One of the first things to notice is the marketplace number of 3.9 million is well below the Administration's claim of 7.1 million. The Administration's number is not even within the error bar here, so one needs to be skeptical, if he was not already, of Administration sign-up figures.
We also can notice that the individual marketplace seemed to have shrunk from 9.4 million to 7.8 million. No huge surprise, with all the cancellations that made the news last year.
The really interesting question, of course, is what happened to the uninsured. We can use this table to look at net changes (millions of people).
To make sure everyone understands the math, 7.2 million left the ranks of the uninsured to get an employer policy, but 2.1 million previously insured by employers became uninsured. The net is -5.1 million as shown. All the other numbers are calculated the same way.
I have always had serious questions about the value of the Medicaid signups during this period. Medicaid is not a limited enrollment product. You can sign up bleeding on a gurney being rolled into the operating room, and in fact many do -- Hospitals are very good at enrolling people into Medicare as they walk in. So it was really a misnomer in the first place that someone eligible for Medicaid is "uninsured" -- they are in fact insured, they just have not done the paperwork. The Medicaid expansion in the PPACA probably helped, but many states that did not expand Medicaid had a lot of signups as well.
The exchange seems to have done little to affect the uninsured. Net of the reductions in individual insurance presumably driven also by the PPACA, the exchanges reduced the uninsured by 1.2 million.
The really interesting number everyone is looking at is the huge number of the insured that gained employer coverage. Three quarters of the non-Medicare related reduction in uninsured (since I don't consider a lot of the Medicare signups a real reduction) were from people going onto employer plans.
If it’s correct, it was probably motivated multiple factors—I hate the word “synergy” on principle, but it comes to mind. The economy has been improving, so some of the previously unemployed have secured jobs with benefits. But CBO built in expectations about economic recovery, so I don’t think it’s quite right to try pinning all (or even most?) of the 8.2 million on that. The individual mandate, while weak in its first year, might be a stronger stick than we expected, nudging people to take their health benefits where they’d previously been opting out. Employers could be helping this move this trend along; the University of Michigan, for example, eliminated “opt out dollars” in 2014 (cash compensation for employees who declined coverage).
Drum add triumphantly
If this finding is confirmed, it's a genuine shocker. Although CBO projected that ESI would stay steady, there's been a lot of chatter about the likelihood of employers dropping coverage thanks to Obamacare. But that sure doesn't seem to have happened. So in addition to the usual sources of coverage—Medicaid, exchanges, sub-26ers—it looks like Obamacare has yet another big success story to tell, one that was almost completely unexpected.

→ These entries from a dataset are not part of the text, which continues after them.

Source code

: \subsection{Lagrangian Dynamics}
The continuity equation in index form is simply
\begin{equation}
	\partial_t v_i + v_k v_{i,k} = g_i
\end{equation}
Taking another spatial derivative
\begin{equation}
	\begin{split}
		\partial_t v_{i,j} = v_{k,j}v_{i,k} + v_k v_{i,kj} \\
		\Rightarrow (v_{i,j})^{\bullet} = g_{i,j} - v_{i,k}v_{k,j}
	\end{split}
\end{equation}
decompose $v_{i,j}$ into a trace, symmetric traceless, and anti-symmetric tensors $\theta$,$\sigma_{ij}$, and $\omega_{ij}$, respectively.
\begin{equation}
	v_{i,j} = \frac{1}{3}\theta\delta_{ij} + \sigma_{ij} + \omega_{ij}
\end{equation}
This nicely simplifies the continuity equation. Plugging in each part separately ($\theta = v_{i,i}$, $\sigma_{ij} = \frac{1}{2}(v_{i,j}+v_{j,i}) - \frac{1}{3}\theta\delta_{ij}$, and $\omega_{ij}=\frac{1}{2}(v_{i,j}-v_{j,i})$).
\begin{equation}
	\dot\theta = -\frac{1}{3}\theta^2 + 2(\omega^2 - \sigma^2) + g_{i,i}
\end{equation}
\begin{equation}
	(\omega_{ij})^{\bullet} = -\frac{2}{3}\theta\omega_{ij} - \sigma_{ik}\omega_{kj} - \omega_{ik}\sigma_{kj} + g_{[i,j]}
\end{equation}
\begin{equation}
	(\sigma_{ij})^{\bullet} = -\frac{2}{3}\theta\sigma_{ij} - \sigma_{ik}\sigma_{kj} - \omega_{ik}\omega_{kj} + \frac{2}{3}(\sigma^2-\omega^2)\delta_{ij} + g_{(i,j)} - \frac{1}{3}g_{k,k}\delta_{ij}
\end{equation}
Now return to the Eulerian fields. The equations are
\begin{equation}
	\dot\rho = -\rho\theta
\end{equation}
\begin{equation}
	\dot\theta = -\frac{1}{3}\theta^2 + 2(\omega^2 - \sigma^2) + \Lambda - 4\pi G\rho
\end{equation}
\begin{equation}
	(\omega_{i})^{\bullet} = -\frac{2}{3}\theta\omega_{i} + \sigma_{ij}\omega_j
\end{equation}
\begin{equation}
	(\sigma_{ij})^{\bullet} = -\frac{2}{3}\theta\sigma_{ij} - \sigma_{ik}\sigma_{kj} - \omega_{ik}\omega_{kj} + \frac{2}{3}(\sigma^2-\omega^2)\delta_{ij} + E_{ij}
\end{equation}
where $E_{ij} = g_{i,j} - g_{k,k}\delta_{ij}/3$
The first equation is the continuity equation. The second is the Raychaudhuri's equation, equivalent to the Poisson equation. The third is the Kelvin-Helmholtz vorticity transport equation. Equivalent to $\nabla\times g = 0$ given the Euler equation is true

Uh, maybe. The employer insurance changes could also be an artifact of normal churn and of the odd study period. The study period is only about half a year. If there were annual patterns, ie with people losing employer health care early in the year and then gaining it at the end of the year, then only the gains would show up in the study and not the losses. In fact, there is some reason to believe this is the case, as most corporations have open enrollment periods at the end of the calendar year.

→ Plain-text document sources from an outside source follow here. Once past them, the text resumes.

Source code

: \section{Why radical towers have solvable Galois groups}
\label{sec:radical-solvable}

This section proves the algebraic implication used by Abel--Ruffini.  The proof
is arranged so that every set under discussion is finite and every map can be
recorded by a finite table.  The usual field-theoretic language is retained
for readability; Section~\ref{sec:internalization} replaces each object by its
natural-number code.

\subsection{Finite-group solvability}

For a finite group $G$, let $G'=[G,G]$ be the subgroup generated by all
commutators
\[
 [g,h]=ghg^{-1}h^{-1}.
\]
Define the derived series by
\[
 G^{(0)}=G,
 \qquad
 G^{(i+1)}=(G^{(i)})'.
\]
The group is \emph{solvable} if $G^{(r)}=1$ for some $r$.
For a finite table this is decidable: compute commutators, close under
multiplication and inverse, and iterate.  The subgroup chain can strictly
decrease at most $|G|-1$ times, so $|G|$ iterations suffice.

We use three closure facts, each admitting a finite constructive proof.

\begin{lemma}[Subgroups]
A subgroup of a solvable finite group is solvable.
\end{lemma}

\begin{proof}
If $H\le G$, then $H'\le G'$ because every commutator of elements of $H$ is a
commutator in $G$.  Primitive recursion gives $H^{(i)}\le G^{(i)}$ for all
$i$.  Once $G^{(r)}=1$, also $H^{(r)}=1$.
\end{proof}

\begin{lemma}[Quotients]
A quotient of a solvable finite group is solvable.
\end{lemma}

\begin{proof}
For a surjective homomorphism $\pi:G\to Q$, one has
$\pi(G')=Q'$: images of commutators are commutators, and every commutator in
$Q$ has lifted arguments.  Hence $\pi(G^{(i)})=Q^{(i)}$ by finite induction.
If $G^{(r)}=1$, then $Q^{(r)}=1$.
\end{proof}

But there is a more interesting issue here. Folks arguing for Obamacare in the first place sold it by implying that most all the uninsured were uninsured because they could not afford coverage or did not have access. Now it turns out a large block of the uninsured actually did have access and could afford it, they just chose not to buy it, for whatever reason. Was this really what it was all about from the very beginning, forcing people to buy a product that they could afford but did not want?